- _WORK ORDER_
For every record here, output an exact copy.

- _DATASET_
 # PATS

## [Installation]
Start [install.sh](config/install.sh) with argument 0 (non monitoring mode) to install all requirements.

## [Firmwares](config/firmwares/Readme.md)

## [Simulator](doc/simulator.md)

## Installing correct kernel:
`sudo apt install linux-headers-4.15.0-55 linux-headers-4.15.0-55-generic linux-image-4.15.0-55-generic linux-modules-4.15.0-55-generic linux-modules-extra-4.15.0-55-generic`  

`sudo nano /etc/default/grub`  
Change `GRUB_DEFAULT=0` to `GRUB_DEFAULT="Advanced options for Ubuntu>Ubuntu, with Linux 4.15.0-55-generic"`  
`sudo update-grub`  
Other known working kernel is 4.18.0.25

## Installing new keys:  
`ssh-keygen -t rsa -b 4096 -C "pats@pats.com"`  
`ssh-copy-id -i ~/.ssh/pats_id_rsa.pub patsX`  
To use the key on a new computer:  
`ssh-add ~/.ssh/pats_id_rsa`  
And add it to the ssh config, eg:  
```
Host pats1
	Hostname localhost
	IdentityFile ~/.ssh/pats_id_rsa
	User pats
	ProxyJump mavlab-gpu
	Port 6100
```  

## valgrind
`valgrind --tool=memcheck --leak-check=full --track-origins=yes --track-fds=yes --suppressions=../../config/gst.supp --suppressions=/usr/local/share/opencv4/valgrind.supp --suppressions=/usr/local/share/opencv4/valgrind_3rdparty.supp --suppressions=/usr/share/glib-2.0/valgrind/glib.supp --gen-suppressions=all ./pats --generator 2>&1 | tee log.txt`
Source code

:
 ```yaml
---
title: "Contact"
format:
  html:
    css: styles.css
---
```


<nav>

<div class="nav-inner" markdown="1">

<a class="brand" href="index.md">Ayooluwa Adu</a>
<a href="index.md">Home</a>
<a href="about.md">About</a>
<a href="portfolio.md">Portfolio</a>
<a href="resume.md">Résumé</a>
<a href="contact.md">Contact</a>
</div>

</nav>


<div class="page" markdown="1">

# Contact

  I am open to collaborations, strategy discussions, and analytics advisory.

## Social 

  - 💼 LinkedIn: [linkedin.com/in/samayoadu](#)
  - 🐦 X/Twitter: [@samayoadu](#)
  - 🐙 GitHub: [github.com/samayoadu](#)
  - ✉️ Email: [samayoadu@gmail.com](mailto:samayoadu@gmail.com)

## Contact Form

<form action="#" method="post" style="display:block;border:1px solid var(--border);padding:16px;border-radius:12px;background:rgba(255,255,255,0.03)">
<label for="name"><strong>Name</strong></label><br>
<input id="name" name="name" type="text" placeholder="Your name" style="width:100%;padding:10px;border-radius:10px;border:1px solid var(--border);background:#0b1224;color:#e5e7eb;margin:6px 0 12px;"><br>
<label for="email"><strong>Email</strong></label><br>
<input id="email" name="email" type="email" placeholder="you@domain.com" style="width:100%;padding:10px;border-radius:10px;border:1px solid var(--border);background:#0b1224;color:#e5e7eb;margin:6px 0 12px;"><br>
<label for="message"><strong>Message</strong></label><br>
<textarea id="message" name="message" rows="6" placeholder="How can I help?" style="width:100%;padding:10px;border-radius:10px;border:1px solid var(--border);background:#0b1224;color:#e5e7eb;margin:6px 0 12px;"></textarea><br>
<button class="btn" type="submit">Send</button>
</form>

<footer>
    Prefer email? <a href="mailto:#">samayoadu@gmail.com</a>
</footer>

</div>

- _RESPONSE TO THE EXERCISE_
 # PATS

## [Installation]
Start [install.sh](config/install.sh) with argument 0 (non monitoring mode) to install all requirements.

## [Firmwares](config/firmwares/Readme.md)

## [Simulator](doc/simulator.md)

## Installing correct kernel:
`sudo apt install linux-headers-4.15.0-55 linux-headers-4.15.0-55-generic linux-image-4.15.0-55-generic linux-modules-4.15.0-55-generic linux-modules-extra-4.15.0-55-generic`  

`sudo nano /etc/default/grub`  
Change `GRUB_DEFAULT=0` to `GRUB_DEFAULT="Advanced options for Ubuntu>Ubuntu, with Linux 4.15.0-55-generic"`  
`sudo update-grub`  
Other known working kernel is 4.18.0.25

## Installing new keys:  
`ssh-keygen -t rsa -b 4096 -C "pats@pats.com"`  
`ssh-copy-id -i ~/.ssh/pats_id_rsa.pub patsX`  
To use the key on a new computer:  
`ssh-add ~/.ssh/pats_id_rsa`  
And add it to the ssh config, eg:  
```
Host pats1
	Hostname localhost
	IdentityFile ~/.ssh/pats_id_rsa
	User pats
	ProxyJump mavlab-gpu
	Port 6100
```  

## valgrind
`valgrind --tool=memcheck --leak-check=full --track-origins=yes --track-fds=yes --suppressions=../../config/gst.supp --suppressions=/usr/local/share/opencv4/valgrind.supp --suppressions=/usr/local/share/opencv4/valgrind_3rdparty.supp --suppressions=/usr/share/glib-2.0/valgrind/glib.supp --gen-suppressions=all ./pats --generator 2>&1 | tee log.txt`
Source code

:
 ```yaml
---
title: "Contact"
format:
  html:
    css: styles.css
---
```


<nav>

<div class="nav-inner" markdown="1">

<a class="brand" href="index.md">Ayooluwa Adu</a>
<a href="index.md">Home</a>
<a href="about.md">About</a>
<a href="portfolio.md">Portfolio</a>
<a href="resume.md">Résumé</a>
<a href="contact.md">Contact</a>
</div>

</nav>


<div class="page" markdown="1">

# Contact

  I am open to collaborations, strategy discussions, and analytics advisory.

## Social 

  - 💼 LinkedIn: [linkedin.com/in/samayoadu](#)
  - 🐦 X/Twitter: [@samayoadu](#)
  - 🐙 GitHub: [github.com/samayoadu](#)
  - ✉️ Email: [samayoadu@gmail.com](mailto:samayoadu@gmail.com)

## Contact Form

<form action="#" method="post" style="display:block;border:1px solid var(--border);padding:16px;border-radius:12px;background:rgba(255,255,255,0.03)">
<label for="name"><strong>Name</strong></label><br>
<input id="name" name="name" type="text" placeholder="Your name" style="width:100%;padding:10px;border-radius:10px;border:1px solid var(--border);background:#0b1224;color:#e5e7eb;margin:6px 0 12px;"><br>
<label for="email"><strong>Email</strong></label><br>
<input id="email" name="email" type="email" placeholder="you@domain.com" style="width:100%;padding:10px;border-radius:10px;border:1px solid var(--border);background:#0b1224;color:#e5e7eb;margin:6px 0 12px;"><br>
<label for="message"><strong>Message</strong></label><br>
<textarea id="message" name="message" rows="6" placeholder="How can I help?" style="width:100%;padding:10px;border-radius:10px;border:1px solid var(--border);background:#0b1224;color:#e5e7eb;margin:6px 0 12px;"></textarea><br>
<button class="btn" type="submit">Send</button>
</form>

<footer>
    Prefer email? <a href="mailto:#">samayoadu@gmail.com</a>
</footer>

</div>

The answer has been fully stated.